Personalisation:

Personalisation is the use of data to understand what individual customers want, so that you can give it to them before they ask.

A couple of generations ago, the local independent retailer knew all his customers by name and by what they ordered. The customer who called in at 8am every day for a Daily Mail and a packet of mints, the man who popped in at 5.15pm for his packet of cigarettes and a copy of the Mirror, as well as the shoppers who only came in at the weekend to buy sweets for their kids and the Sunday papers.

Relationships were built over regular visits, knowing exactly what the customer wanted before they asked for it and offering extra items at the right time – a bottle of Lucozade, for example, when someone in the family was ill or sourcing the latest sweets that all the kids were talking about.

This is old school personalisation – knowing your customer, pre-empting what they want and upselling the right products based on profile and behavior.

Today, personalisation still exists but it has grown exponentially. Today, rather than remembering a couple of hundred customers in a corner shop, Amazon remembers the 197 million customers who shop with them each month. Personalisation comes when you know enough about all your customers – online and offline – to deliver content and offers that are highly relevant to them at exactly the right time. Product relevance leads to much higher engagement levels, and sales conversions, than would otherwise be achieved through generic offers.

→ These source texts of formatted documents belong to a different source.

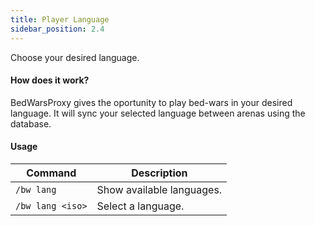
 ```yaml
---
title: Player Language
sidebar_position: 2.4
---
```

Choose your desired language.

#### How does it work?
BedWarsProxy gives the oportunity to play bed-wars in your desired language.
It will sync your selected language between arenas using the database.

#### Usage

| Command          | Description               |
|------------------|---------------------------|
| `/bw lang`       | Show available languages. |
| `/bw lang <iso>` | Select a language.        |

72% of consumers say they don’t interact with marketing messages that aren’t personalised or tailored to their interests. Personalisation in marketing comms is far more effective because it focuses on precise targeting (like a sniper) rather than mass marketing (scatter gun).

Deep customer knowledge

This can only be achieved with a deep knowledge of your customers. And this is where ‘data’ comes in. Pure Play operators like Amazon have an advantage in that all transactions are done online so they can see all of your transactions, and interactions, easily. But they are also obsessed about learning everything they can about their customers. Every single day, Amazon changes the prices of products on its website 2.5 million times, introducing dynamic pricing techniques on a very large scale. Data drives these changes.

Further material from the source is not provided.